Problem to solve: Line by line, give the data again exactly as it appears.
──────── Data section
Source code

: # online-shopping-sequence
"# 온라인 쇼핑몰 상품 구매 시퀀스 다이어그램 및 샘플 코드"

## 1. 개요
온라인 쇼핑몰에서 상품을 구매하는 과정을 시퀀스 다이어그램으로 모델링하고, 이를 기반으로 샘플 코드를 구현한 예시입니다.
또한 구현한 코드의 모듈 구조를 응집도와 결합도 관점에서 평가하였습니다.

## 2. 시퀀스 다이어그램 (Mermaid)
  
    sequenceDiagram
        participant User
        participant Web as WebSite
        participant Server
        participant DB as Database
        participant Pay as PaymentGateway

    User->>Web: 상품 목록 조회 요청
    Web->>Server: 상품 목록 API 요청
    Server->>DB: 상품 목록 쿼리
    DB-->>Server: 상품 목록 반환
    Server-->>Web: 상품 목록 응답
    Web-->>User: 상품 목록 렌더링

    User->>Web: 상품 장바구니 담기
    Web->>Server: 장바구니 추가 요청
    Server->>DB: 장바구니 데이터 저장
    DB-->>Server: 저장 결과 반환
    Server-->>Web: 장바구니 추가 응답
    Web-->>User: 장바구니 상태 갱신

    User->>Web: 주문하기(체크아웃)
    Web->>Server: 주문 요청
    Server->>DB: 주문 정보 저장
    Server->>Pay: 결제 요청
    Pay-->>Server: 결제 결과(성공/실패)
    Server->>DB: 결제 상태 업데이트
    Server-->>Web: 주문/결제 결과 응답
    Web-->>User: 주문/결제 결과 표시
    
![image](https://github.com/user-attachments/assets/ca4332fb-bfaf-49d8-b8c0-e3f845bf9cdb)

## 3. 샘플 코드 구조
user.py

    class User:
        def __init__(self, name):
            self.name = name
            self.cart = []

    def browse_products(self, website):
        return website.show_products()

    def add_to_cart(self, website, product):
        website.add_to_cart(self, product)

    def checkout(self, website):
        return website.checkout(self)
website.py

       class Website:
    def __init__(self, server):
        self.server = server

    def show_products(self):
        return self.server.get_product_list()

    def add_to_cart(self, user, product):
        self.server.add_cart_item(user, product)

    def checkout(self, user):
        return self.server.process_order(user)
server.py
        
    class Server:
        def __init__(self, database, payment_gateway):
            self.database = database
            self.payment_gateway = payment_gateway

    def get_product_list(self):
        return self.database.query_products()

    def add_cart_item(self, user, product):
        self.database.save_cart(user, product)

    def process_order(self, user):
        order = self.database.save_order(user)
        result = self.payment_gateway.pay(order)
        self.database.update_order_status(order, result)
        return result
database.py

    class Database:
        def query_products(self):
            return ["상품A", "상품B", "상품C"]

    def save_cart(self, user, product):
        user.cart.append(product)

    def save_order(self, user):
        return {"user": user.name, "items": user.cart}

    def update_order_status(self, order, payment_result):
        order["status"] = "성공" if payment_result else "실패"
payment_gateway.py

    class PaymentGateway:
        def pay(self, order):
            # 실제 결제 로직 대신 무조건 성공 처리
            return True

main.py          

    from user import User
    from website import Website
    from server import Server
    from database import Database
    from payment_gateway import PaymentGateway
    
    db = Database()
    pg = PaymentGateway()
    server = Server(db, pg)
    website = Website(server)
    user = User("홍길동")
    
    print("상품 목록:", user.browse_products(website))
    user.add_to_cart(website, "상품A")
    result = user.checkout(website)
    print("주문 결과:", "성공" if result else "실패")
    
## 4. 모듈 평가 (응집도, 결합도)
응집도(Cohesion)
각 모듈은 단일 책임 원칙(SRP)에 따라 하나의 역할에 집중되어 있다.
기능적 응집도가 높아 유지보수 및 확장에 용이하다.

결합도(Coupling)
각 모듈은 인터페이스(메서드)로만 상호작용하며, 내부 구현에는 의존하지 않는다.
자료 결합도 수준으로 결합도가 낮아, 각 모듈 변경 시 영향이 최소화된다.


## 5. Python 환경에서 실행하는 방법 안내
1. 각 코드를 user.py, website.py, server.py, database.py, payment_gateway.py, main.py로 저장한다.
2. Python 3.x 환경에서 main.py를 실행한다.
────────────────
Reply:
Source code

: # online-shopping-sequence
"# 온라인 쇼핑몰 상품 구매 시퀀스 다이어그램 및 샘플 코드"

## 1. 개요
온라인 쇼핑몰에서 상품을 구매하는 과정을 시퀀스 다이어그램으로 모델링하고, 이를 기반으로 샘플 코드를 구현한 예시입니다.
또한 구현한 코드의 모듈 구조를 응집도와 결합도 관점에서 평가하였습니다.

## 2. 시퀀스 다이어그램 (Mermaid)
  
    sequenceDiagram
        participant User
        participant Web as WebSite
        participant Server
        participant DB as Database
        participant Pay as PaymentGateway

    User->>Web: 상품 목록 조회 요청
    Web->>Server: 상품 목록 API 요청
    Server->>DB: 상품 목록 쿼리
    DB-->>Server: 상품 목록 반환
    Server-->>Web: 상품 목록 응답
    Web-->>User: 상품 목록 렌더링

    User->>Web: 상품 장바구니 담기
    Web->>Server: 장바구니 추가 요청
    Server->>DB: 장바구니 데이터 저장
    DB-->>Server: 저장 결과 반환
    Server-->>Web: 장바구니 추가 응답
    Web-->>User: 장바구니 상태 갱신

    User->>Web: 주문하기(체크아웃)
    Web->>Server: 주문 요청
    Server->>DB: 주문 정보 저장
    Server->>Pay: 결제 요청
    Pay-->>Server: 결제 결과(성공/실패)
    Server->>DB: 결제 상태 업데이트
    Server-->>Web: 주문/결제 결과 응답
    Web-->>User: 주문/결제 결과 표시
    
![image](https://github.com/user-attachments/assets/ca4332fb-bfaf-49d8-b8c0-e3f845bf9cdb)

## 3. 샘플 코드 구조
user.py

    class User:
        def __init__(self, name):
            self.name = name
            self.cart = []

    def browse_products(self, website):
        return website.show_products()

    def add_to_cart(self, website, product):
        website.add_to_cart(self, product)

    def checkout(self, website):
        return website.checkout(self)
website.py

       class Website:
    def __init__(self, server):
        self.server = server

    def show_products(self):
        return self.server.get_product_list()

    def add_to_cart(self, user, product):
        self.server.add_cart_item(user, product)

    def checkout(self, user):
        return self.server.process_order(user)
server.py
        
    class Server:
        def __init__(self, database, payment_gateway):
            self.database = database
            self.payment_gateway = payment_gateway

    def get_product_list(self):
        return self.database.query_products()

    def add_cart_item(self, user, product):
        self.database.save_cart(user, product)

    def process_order(self, user):
        order = self.database.save_order(user)
        result = self.payment_gateway.pay(order)
        self.database.update_order_status(order, result)
        return result
database.py

    class Database:
        def query_products(self):
            return ["상품A", "상품B", "상품C"]

    def save_cart(self, user, product):
        user.cart.append(product)

    def save_order(self, user):
        return {"user": user.name, "items": user.cart}

    def update_order_status(self, order, payment_result):
        order["status"] = "성공" if payment_result else "실패"
payment_gateway.py

    class PaymentGateway:
        def pay(self, order):
            # 실제 결제 로직 대신 무조건 성공 처리
            return True

main.py          

    from user import User
    from website import Website
    from server import Server
    from database import Database
    from payment_gateway import PaymentGateway
    
    db = Database()
    pg = PaymentGateway()
    server = Server(db, pg)
    website = Website(server)
    user = User("홍길동")
    
    print("상품 목록:", user.browse_products(website))
    user.add_to_cart(website, "상품A")
    result = user.checkout(website)
    print("주문 결과:", "성공" if result else "실패")
    
## 4. 모듈 평가 (응집도, 결합도)
응집도(Cohesion)
각 모듈은 단일 책임 원칙(SRP)에 따라 하나의 역할에 집중되어 있다.
기능적 응집도가 높아 유지보수 및 확장에 용이하다.

결합도(Coupling)
각 모듈은 인터페이스(메서드)로만 상호작용하며, 내부 구현에는 의존하지 않는다.
자료 결합도 수준으로 결합도가 낮아, 각 모듈 변경 시 영향이 최소화된다.


## 5. Python 환경에서 실행하는 방법 안내
1. 각 코드를 user.py, website.py, server.py, database.py, payment_gateway.py, main.py로 저장한다.
2. Python 3.x 환경에서 main.py를 실행한다.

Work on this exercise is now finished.